• Problem details: Copy out all the records, word for word.

**** Given information ****

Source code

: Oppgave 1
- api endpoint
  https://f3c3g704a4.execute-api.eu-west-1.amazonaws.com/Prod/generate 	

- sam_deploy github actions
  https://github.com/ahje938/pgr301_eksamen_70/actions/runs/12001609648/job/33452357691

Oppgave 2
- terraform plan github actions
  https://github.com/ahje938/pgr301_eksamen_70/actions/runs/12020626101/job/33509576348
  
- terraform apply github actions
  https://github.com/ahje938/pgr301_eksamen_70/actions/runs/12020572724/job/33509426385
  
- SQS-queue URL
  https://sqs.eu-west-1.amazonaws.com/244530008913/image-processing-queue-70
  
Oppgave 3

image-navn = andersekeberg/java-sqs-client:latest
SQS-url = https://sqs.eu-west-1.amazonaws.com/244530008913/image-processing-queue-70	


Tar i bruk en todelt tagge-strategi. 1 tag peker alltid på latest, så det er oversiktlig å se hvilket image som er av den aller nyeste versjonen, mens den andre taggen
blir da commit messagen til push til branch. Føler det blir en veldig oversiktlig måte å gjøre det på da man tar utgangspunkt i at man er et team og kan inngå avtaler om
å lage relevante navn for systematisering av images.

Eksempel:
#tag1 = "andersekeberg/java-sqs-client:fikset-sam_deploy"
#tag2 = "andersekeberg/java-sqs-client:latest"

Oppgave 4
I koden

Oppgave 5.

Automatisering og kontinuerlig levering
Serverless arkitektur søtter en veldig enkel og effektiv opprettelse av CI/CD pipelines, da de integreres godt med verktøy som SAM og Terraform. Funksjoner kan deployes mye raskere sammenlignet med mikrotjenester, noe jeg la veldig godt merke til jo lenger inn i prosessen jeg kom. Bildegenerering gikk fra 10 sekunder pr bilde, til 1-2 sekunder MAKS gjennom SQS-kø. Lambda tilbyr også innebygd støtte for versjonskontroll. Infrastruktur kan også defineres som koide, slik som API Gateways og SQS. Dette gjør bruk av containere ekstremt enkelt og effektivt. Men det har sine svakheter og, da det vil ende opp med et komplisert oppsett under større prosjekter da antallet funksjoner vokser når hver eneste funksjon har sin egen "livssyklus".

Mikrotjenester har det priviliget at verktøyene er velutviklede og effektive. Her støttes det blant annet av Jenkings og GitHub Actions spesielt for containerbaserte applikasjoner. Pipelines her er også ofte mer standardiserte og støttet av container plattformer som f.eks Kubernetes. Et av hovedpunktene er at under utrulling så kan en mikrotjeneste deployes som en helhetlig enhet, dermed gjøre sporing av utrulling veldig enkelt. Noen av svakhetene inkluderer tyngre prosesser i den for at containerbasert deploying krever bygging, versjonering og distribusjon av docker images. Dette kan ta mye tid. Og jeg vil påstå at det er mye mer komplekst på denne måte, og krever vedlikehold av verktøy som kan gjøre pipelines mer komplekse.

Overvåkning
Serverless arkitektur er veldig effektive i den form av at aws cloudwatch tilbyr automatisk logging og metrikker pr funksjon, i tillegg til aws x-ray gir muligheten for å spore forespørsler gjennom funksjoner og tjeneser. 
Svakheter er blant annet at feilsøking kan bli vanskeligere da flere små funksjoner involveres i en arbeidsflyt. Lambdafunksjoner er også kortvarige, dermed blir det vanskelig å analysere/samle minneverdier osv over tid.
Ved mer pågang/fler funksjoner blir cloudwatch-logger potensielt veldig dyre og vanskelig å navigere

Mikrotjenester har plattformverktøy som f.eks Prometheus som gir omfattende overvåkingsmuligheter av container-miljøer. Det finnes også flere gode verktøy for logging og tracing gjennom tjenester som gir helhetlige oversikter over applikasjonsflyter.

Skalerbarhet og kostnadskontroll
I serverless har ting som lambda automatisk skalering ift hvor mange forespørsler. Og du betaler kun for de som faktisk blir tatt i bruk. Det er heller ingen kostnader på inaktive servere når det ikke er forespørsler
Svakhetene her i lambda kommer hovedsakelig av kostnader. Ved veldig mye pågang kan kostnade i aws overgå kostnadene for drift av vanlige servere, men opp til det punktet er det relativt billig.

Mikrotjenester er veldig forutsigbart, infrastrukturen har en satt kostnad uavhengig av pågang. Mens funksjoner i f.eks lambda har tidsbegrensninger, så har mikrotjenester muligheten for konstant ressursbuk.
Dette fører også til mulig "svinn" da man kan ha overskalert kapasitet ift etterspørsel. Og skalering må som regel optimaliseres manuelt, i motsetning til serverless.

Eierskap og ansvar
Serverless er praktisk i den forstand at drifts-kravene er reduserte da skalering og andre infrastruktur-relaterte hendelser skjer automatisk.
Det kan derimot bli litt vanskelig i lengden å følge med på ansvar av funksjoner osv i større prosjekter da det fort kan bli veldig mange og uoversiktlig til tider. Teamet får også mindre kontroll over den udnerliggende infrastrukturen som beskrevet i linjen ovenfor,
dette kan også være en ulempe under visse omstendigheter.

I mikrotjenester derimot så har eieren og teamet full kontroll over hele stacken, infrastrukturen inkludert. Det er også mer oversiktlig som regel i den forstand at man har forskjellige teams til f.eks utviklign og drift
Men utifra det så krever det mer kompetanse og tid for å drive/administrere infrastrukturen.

****

• Exercise response:
Source code

: Oppgave 1
- api endpoint
  https://f3c3g704a4.execute-api.eu-west-1.amazonaws.com/Prod/generate 	

- sam_deploy github actions
  https://github.com/ahje938/pgr301_eksamen_70/actions/runs/12001609648/job/33452357691

Oppgave 2
- terraform plan github actions
  https://github.com/ahje938/pgr301_eksamen_70/actions/runs/12020626101/job/33509576348
  
- terraform apply github actions
  https://github.com/ahje938/pgr301_eksamen_70/actions/runs/12020572724/job/33509426385
  
- SQS-queue URL
  https://sqs.eu-west-1.amazonaws.com/244530008913/image-processing-queue-70
  
Oppgave 3

image-navn = andersekeberg/java-sqs-client:latest
SQS-url = https://sqs.eu-west-1.amazonaws.com/244530008913/image-processing-queue-70	


Tar i bruk en todelt tagge-strategi. 1 tag peker alltid på latest, så det er oversiktlig å se hvilket image som er av den aller nyeste versjonen, mens den andre taggen
blir da commit messagen til push til branch. Føler det blir en veldig oversiktlig måte å gjøre det på da man tar utgangspunkt i at man er et team og kan inngå avtaler om
å lage relevante navn for systematisering av images.

Eksempel:
#tag1 = "andersekeberg/java-sqs-client:fikset-sam_deploy"
#tag2 = "andersekeberg/java-sqs-client:latest"

Oppgave 4
I koden

Oppgave 5.

Automatisering og kontinuerlig levering
Serverless arkitektur søtter en veldig enkel og effektiv opprettelse av CI/CD pipelines, da de integreres godt med verktøy som SAM og Terraform. Funksjoner kan deployes mye raskere sammenlignet med mikrotjenester, noe jeg la veldig godt merke til jo lenger inn i prosessen jeg kom. Bildegenerering gikk fra 10 sekunder pr bilde, til 1-2 sekunder MAKS gjennom SQS-kø. Lambda tilbyr også innebygd støtte for versjonskontroll. Infrastruktur kan også defineres som koide, slik som API Gateways og SQS. Dette gjør bruk av containere ekstremt enkelt og effektivt. Men det har sine svakheter og, da det vil ende opp med et komplisert oppsett under større prosjekter da antallet funksjoner vokser når hver eneste funksjon har sin egen "livssyklus".

Mikrotjenester har det priviliget at verktøyene er velutviklede og effektive. Her støttes det blant annet av Jenkings og GitHub Actions spesielt for containerbaserte applikasjoner. Pipelines her er også ofte mer standardiserte og støttet av container plattformer som f.eks Kubernetes. Et av hovedpunktene er at under utrulling så kan en mikrotjeneste deployes som en helhetlig enhet, dermed gjøre sporing av utrulling veldig enkelt. Noen av svakhetene inkluderer tyngre prosesser i den for at containerbasert deploying krever bygging, versjonering og distribusjon av docker images. Dette kan ta mye tid. Og jeg vil påstå at det er mye mer komplekst på denne måte, og krever vedlikehold av verktøy som kan gjøre pipelines mer komplekse.

Overvåkning
Serverless arkitektur er veldig effektive i den form av at aws cloudwatch tilbyr automatisk logging og metrikker pr funksjon, i tillegg til aws x-ray gir muligheten for å spore forespørsler gjennom funksjoner og tjeneser. 
Svakheter er blant annet at feilsøking kan bli vanskeligere da flere små funksjoner involveres i en arbeidsflyt. Lambdafunksjoner er også kortvarige, dermed blir det vanskelig å analysere/samle minneverdier osv over tid.
Ved mer pågang/fler funksjoner blir cloudwatch-logger potensielt veldig dyre og vanskelig å navigere

Mikrotjenester har plattformverktøy som f.eks Prometheus som gir omfattende overvåkingsmuligheter av container-miljøer. Det finnes også flere gode verktøy for logging og tracing gjennom tjenester som gir helhetlige oversikter over applikasjonsflyter.

Skalerbarhet og kostnadskontroll
I serverless har ting som lambda automatisk skalering ift hvor mange forespørsler. Og du betaler kun for de som faktisk blir tatt i bruk. Det er heller ingen kostnader på inaktive servere når det ikke er forespørsler
Svakhetene her i lambda kommer hovedsakelig av kostnader. Ved veldig mye pågang kan kostnade i aws overgå kostnadene for drift av vanlige servere, men opp til det punktet er det relativt billig.

Mikrotjenester er veldig forutsigbart, infrastrukturen har en satt kostnad uavhengig av pågang. Mens funksjoner i f.eks lambda har tidsbegrensninger, så har mikrotjenester muligheten for konstant ressursbuk.
Dette fører også til mulig "svinn" da man kan ha overskalert kapasitet ift etterspørsel. Og skalering må som regel optimaliseres manuelt, i motsetning til serverless.

Eierskap og ansvar
Serverless er praktisk i den forstand at drifts-kravene er reduserte da skalering og andre infrastruktur-relaterte hendelser skjer automatisk.
Det kan derimot bli litt vanskelig i lengden å følge med på ansvar av funksjoner osv i større prosjekter da det fort kan bli veldig mange og uoversiktlig til tider. Teamet får også mindre kontroll over den udnerliggende infrastrukturen som beskrevet i linjen ovenfor,
dette kan også være en ulempe under visse omstendigheter.

I mikrotjenester derimot så har eieren og teamet full kontroll over hele stacken, infrastrukturen inkludert. Det er også mer oversiktlig som regel i den forstand at man har forskjellige teams til f.eks utviklign og drift
Men utifra det så krever det mer kompetanse og tid for å drive/administrere infrastrukturen.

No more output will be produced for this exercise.